虫歯の早期発見・治療が目的の学校歯科検診で、歯科受診を促された児童・生徒の7割超が未受診だったことが明らかになった。12歳児の永久歯の1人当たりの平均虫歯本数が全国最多の沖縄。背景に親の厳しい就労環境など貧困を指摘する声がある中、県も未受診率の改善に向けて独自の取り組みを模索する。(中部報道部・篠原知恵)

口腔崩壊状態にある9歳男児の口内(全国保険医団体連合会提供)

低所得世帯は原則無料だが…

 「母子家庭で母親が夜勤のため、寝る昼間は歯科に連れていけない」「児童が、歯科に行きたいが親が忙しすぎて連れていってもらえないと訴える」-。県保険医協会が養護教諭らに実施したアンケートには、窮状を伝える記述が並ぶ。要保護や準要保護など低所得世帯は学校側の配る医療券で治療は原則無料だが、制度が必ずしも受診に結び付くとは限らない実態が浮かぶ。
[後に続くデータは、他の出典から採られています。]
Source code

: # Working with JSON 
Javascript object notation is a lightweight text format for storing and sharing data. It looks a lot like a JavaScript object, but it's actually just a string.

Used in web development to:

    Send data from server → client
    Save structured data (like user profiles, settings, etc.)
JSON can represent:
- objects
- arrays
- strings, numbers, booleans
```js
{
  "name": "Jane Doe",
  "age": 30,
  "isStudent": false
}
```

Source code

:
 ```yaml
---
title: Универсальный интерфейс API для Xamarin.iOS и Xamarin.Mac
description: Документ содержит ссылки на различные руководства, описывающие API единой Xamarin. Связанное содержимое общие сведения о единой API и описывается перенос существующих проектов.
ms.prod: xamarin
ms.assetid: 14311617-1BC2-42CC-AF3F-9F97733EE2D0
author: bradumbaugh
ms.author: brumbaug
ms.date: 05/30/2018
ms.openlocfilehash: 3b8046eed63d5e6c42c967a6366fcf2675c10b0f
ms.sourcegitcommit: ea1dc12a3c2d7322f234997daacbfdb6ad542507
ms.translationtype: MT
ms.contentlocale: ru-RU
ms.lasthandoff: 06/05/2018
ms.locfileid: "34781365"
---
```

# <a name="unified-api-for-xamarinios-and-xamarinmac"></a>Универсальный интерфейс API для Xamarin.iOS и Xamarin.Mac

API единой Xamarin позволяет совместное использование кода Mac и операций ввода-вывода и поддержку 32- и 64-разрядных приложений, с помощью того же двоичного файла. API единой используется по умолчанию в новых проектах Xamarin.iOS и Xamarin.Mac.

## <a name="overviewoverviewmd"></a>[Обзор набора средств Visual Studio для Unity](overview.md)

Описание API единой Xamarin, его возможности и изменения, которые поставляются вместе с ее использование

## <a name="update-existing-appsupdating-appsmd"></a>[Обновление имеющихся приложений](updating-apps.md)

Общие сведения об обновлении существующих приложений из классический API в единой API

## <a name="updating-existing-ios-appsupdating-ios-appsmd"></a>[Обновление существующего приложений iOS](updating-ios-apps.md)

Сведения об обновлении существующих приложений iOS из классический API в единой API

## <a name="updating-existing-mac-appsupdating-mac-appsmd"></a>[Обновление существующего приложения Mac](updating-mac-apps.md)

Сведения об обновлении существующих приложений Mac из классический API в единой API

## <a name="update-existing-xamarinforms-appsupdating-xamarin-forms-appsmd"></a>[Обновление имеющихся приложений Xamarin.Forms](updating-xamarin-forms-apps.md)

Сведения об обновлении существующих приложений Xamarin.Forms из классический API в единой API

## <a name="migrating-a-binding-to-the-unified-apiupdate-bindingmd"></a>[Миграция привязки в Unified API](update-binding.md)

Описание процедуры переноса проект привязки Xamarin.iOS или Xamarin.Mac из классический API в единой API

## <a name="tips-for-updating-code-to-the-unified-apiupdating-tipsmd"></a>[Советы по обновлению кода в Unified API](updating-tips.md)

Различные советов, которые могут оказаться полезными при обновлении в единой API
 2016年度の県の調査でも、医療券配布の対象世帯の未受診率は小学校で72%、中学校80・1%と、援助を受けていない児童・生徒とほぼ変わらない高さだった。アンケートで「医療券の発券が遅い」「申請に手間が掛かるため簡素化が必要」との指摘もあった。

 また「医療券のない家庭は歯科治療が後回しになる傾向がある」など、窓口負担をなくすよう訴える意見も多かった。

全国ワーストの虫歯本数

 文部科学省の17年度調査で、県内12歳児の永久歯の平均虫歯本数は1人当たり1・7本。歯科教育の充実などで改善傾向にあるものの依然、全国平均(0・82本)に比べ高く、全国ワーストだ。歯垢(しこう)が相当付着したり、歯肉の診察が必要だと判断されたりした児童・生徒の割合も高止まりする。

 県は17年度、「歯と口の健康づくり推進計画」を初めて策定した。試験的に保護者向けの歯科講話などを始めている那覇市の天妃小学校と上山中学校では、16年度85・9%(天妃)、86・7%(上山)だった未受診率が取り組み後の17年度はそれぞれ73・8%、64・4%と大幅に改善した。

 県は今後も3年計画で受診率向上のほか、虫歯や歯周疾患の未然防止に向けた啓発活動を加速させるという。

小中学生の窓口無料化を

 県保険医協会理事で照屋歯科医院(沖縄市)の照屋正信院長の話 アイスクリームなど甘いものの県内消費量は全国最低水準で、学校での給食後の歯磨きや、虫歯に効果があるフッ化物洗口(フッ素うがい)の実施率は全国平均並みだ。

 虫歯を引き起こすとされる主な要素に大きな問題がないのに、12歳児の虫歯罹患(りかん)率が全国1位なのはなぜか。データのそろった18府県の数値を検証すると、子どもの貧困率が高い府県ほど未受診率も高く、虫歯罹患率に貧困の要素が絡んでいる傾向が示された。

 県内は医療費の自己負担ゼロの流れが進むが、通院時に窓口での自己負担が一切発生しない「現物給付」方式を小中学生ともに導入している市はない。一時的でも窓口で発生する現金負担は受診控えを招く一因になっている。

 親の意識の低さなど多様な要因もあるが、まずは金銭面の心配なく誰もが安心して治療を受けられるよう多く市町村で小中学生の窓口無料化を進めてほしい。